Growing a live holiday tree - WCAX.COM Local Vermont News, Weather and Sports-

Growing a live holiday tree

December 22, 2011

It's nice to buy a Christmas tree that still has its roots, so that after Christmas, you could plant it and enjoy it year after year! You can plant them every year and soon you'll have a whole forest of Christmas trees!

If you go to the garden center you'll find live Christmas trees for sale. Look at the bottom of the tree and you see they're in a container.

First you bring the tree inside after acclimating it in the garage for a few days. Put it in a metal basin so that you can keep the soil nice and moist, but not stain the floors.
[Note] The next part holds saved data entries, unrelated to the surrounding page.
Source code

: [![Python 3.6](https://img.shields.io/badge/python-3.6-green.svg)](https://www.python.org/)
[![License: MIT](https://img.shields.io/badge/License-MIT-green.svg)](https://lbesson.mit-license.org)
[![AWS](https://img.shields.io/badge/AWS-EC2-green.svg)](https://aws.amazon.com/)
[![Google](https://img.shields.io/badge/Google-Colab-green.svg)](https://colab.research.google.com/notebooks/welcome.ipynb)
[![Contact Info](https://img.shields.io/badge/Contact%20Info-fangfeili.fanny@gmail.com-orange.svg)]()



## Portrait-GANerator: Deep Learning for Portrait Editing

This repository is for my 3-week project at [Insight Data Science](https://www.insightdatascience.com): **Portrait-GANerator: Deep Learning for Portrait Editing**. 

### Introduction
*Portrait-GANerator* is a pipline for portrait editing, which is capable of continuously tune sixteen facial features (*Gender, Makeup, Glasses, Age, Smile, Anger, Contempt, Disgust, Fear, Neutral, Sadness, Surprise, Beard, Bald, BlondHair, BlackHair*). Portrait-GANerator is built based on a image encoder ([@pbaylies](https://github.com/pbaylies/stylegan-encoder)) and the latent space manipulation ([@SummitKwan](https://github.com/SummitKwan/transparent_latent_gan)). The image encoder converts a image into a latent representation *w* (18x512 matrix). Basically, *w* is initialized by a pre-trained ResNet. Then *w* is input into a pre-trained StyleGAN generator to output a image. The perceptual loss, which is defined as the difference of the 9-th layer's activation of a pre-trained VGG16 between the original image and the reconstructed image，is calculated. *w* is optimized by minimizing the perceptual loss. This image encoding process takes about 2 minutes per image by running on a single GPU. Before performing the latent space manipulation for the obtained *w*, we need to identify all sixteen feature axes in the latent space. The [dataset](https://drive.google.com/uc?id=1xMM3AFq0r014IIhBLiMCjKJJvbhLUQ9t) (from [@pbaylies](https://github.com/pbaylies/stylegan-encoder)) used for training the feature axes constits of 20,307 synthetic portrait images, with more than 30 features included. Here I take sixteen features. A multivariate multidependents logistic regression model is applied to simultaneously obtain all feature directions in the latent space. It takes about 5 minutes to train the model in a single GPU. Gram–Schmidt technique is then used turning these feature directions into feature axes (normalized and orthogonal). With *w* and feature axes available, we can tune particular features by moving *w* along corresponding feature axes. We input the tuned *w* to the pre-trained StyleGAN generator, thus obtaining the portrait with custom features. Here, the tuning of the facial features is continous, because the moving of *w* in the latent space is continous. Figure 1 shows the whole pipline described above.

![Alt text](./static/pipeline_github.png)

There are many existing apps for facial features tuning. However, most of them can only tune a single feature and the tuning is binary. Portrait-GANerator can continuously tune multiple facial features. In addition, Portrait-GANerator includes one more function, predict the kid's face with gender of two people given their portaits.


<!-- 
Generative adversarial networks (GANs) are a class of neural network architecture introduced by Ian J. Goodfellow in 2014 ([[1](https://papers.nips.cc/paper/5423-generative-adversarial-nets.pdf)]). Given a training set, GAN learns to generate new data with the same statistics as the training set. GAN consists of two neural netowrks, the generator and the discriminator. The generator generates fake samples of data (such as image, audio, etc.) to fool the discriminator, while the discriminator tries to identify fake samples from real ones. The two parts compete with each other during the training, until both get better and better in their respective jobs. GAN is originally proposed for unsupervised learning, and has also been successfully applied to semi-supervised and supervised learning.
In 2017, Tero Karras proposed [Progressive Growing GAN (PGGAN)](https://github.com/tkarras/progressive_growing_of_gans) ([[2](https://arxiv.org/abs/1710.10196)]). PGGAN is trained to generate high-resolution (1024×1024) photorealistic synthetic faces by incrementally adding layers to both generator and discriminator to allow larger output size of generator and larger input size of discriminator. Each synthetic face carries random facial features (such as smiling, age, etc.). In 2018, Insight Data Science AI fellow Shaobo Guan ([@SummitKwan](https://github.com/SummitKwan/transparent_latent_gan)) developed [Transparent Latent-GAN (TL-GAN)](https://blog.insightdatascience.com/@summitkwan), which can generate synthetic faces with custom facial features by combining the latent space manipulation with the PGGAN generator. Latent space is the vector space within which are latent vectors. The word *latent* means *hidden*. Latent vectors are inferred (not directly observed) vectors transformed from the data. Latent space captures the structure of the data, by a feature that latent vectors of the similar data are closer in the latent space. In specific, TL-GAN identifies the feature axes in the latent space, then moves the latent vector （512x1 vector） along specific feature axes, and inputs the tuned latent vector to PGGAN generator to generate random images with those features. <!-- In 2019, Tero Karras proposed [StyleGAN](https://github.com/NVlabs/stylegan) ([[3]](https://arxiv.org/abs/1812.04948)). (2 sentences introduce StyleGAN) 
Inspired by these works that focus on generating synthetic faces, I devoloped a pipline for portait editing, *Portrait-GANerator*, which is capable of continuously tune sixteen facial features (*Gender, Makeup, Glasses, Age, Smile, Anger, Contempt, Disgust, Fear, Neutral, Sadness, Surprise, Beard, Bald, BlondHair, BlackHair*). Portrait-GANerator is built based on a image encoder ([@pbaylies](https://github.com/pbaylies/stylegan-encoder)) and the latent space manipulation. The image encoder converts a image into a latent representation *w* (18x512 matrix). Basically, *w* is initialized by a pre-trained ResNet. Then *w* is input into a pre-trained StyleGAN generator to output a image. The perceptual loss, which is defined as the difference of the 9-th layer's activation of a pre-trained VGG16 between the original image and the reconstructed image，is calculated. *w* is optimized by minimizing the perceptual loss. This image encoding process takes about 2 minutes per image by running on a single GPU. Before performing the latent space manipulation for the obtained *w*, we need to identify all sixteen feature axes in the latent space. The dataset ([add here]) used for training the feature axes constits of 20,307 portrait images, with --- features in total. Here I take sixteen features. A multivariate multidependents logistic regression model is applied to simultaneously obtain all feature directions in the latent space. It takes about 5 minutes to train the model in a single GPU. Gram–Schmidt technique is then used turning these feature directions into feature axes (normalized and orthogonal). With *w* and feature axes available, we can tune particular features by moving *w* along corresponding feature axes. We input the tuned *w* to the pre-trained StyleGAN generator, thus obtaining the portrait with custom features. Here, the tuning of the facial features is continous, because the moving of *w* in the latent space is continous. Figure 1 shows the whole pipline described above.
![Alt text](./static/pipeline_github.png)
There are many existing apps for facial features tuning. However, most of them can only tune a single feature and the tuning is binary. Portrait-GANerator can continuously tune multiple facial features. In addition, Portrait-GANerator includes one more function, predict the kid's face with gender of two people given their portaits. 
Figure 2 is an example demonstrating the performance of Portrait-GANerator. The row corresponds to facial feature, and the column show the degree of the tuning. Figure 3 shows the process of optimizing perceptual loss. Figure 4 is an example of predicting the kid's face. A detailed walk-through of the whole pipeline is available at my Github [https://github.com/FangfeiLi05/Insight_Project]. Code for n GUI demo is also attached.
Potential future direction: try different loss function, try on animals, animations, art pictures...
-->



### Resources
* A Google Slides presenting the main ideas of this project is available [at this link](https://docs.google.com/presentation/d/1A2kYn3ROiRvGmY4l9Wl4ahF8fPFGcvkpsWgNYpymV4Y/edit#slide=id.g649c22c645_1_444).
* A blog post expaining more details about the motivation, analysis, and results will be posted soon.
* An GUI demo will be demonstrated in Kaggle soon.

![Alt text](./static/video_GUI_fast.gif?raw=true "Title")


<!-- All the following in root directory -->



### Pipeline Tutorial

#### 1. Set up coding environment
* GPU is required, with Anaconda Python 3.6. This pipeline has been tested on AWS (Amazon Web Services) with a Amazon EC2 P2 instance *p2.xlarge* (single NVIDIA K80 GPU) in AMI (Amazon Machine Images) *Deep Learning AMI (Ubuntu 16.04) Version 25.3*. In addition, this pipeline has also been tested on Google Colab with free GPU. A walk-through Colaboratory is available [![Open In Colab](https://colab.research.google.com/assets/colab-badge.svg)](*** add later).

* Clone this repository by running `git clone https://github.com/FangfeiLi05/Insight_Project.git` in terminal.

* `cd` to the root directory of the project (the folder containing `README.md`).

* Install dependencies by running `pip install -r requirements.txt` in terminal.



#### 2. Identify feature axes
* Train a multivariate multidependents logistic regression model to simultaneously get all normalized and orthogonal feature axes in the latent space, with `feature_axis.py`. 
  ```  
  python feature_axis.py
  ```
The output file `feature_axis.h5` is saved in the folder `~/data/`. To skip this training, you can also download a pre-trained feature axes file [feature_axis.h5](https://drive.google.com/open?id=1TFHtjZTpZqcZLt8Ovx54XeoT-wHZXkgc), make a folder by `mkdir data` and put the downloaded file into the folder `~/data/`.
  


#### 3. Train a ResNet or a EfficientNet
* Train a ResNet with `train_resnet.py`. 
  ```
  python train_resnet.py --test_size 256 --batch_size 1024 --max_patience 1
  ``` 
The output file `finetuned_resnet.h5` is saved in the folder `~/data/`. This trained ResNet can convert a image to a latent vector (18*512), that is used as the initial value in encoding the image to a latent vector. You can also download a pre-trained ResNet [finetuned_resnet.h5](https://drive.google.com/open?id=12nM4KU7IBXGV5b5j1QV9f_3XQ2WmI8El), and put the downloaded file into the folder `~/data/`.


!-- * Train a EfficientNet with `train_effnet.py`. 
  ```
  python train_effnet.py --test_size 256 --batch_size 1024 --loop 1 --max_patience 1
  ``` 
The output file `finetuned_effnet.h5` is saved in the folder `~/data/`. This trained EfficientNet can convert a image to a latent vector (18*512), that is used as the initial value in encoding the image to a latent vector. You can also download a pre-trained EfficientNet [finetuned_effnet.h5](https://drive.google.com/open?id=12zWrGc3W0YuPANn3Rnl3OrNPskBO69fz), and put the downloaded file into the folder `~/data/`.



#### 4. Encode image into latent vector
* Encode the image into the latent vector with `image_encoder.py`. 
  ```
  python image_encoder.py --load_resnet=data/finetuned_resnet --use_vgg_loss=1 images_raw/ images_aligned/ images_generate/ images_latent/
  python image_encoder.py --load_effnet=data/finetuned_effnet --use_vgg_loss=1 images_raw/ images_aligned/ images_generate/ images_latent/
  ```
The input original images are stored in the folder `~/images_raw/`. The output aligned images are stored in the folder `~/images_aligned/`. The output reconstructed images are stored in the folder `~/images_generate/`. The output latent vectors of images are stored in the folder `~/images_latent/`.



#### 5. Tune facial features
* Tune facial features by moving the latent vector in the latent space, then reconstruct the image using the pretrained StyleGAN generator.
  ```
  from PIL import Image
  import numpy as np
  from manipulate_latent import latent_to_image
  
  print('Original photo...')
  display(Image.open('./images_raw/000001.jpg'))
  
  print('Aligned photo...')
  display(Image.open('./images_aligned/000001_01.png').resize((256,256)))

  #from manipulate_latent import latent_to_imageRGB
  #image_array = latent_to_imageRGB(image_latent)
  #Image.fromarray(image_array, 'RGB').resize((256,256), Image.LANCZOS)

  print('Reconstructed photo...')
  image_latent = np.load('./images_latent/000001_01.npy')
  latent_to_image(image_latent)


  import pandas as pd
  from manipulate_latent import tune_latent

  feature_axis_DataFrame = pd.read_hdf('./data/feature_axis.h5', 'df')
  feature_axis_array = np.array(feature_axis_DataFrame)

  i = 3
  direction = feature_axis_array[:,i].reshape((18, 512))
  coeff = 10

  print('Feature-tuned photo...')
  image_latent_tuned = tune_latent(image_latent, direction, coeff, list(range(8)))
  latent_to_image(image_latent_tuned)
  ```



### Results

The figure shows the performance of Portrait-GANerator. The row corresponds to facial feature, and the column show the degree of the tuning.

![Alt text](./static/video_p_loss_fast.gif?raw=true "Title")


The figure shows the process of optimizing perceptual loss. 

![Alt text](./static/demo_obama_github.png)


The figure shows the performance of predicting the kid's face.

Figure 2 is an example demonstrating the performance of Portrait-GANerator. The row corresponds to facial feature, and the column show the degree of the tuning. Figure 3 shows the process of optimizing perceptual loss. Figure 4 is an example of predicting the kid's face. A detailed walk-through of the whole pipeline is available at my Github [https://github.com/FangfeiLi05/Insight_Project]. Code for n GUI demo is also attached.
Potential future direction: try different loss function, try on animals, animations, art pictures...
You only want to have this tree indoors for about seven to ten days, that's it. 

Afterward, take all of the ornaments off, bring it out to a garage or a shed, but not right outside, for about three to four days so the tree can harden off a little bit.   

It's sort of a transition so the tree doesn't go from your warm living room to five degrees!

Hopefully you were smart enough to dig your hole beforehand. Luckily, it hasn't been that cold, so you might still be able to do that now. So dig the hole, take all of the soil out and put it in the garage so it doesn't freeze up. Then when you put your Christmas tree in the hole, you put the soil back in, put some mulch on it, water it and it should be all set for the rest of the winter. It's better to to plant it now, rather than try to hang onto it inside until spring.

Now certain Christmas trees like the dwarf Alberta spruce, are a little more sensitive to the cold, so you might want to wrap those with some burlap. But these regular blue spruce and other kinds of balsams, they're fine, they'll be happy out there, and in a couple of years, Santa will come visit your Christmas tree forest.